On p. 66 Adams writes, "Supposing he had seen a New York stocklist of 1900, and had studied the statistics of railways, telegraphs, coal and steel -- would he have quitted his eighteenth century, his ancestral prejudices, his abstract ideals, his semiclerical training, and the rest, in order to perform an expiatory pilgrimage to State Street, and ask for the fatted calf of his grandfather Brooks and a clerkship to the Suffolk Bank?" What in Adams's mind, are the relative "advantages" of Quincy vs. Boston (as represented by State Street)?

Page 80: "This is the story of an education, and the person or persons who figure in it are supposed to have values only as educators or educated." This might make for a good intellectual autobiography, but does it give too narrow a portrait of its subject?

As a young boy Adams visited a slave state for for the first time. He writes (p.87, 88), "He took education politically," and "The more he was educated, the less he understood." Is the latter statement in keeping with Adams's theme of a proper education?

On page 109, Adams writes of the typical Harvard College graduate, "Afraid of serious risks, and still more afraid of personal ridicule, he seldom made a great failure of life, and nearly always led a life more or less worth living." Why does Adams have such a lukewarm view of his famous alma mater?

Does anything in this work presage Adams's future interested in politics?

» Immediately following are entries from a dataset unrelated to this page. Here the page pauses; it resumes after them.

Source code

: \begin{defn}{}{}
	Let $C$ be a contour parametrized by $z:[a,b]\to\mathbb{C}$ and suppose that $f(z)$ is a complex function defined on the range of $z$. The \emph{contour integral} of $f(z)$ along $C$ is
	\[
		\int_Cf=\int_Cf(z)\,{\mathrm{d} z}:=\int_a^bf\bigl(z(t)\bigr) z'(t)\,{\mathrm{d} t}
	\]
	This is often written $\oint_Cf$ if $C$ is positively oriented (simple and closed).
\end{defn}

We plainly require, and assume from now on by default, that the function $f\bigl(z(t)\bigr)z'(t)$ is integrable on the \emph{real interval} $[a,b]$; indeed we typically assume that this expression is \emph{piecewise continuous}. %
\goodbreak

Will Adams regret not pursuing a high-profile political career as his illustrious relatives had?

Is Adams proud of the life he has led?

Why does Adams write in the third person if the subject is himself?

Who is the intended audience for The Education of Henry Adams?


Evaluative Questions

Adams writes (p.51) : "Politics as a practice, whatever its professions, had always been the systematic organization of hatreds." Your reaction?

Which does Adams prefer, the "unity" of medieval life or the "multiplicity" of modern life?

For Textual Analysis

1. Pages 45 to 46, the Preface

2. Pages 73 to 75, beginning, "This political party became a chief influence ... " to "... but Mr Sumner was a different order -- heroic."

3. Pages 77 to 79, beginning, "Viewed from Mt. Vernon Street" ... to "... they exaggerated the literary and the political interests."

4. Pages 110 to 112, beginning, "Inevitably and effort leads to an ambition" to the end of the selection."

Henry Adams (1838-1918)

Henry Adams's Education recounts the author's life up through the year 1904. The book wasn't published until 1918, the year Adams died. It won a Pulitzer Prize for Biography/Autobiography in 1919.

Our selection this month consists of four chapters from the Education covering years he spent in four places: Quincy (1838-1848), Boston (1848-1854), Washington (1850-1854), Harvard College (1854-1858).

Adams was the great-grandson of President John Adams, grandson of Quincy Adams, and son of Charles Francis Adams, a politician and diplomat. Henry made his mark with his pen as a political lobbyist, journalist, and historian. For many years he circulated in elite circles of American politics and cultivated friendships with leading artists, scientists, and intellectuals on both sides of the Atlantic.

Adams is pictured here in his Harvard College graduation photo.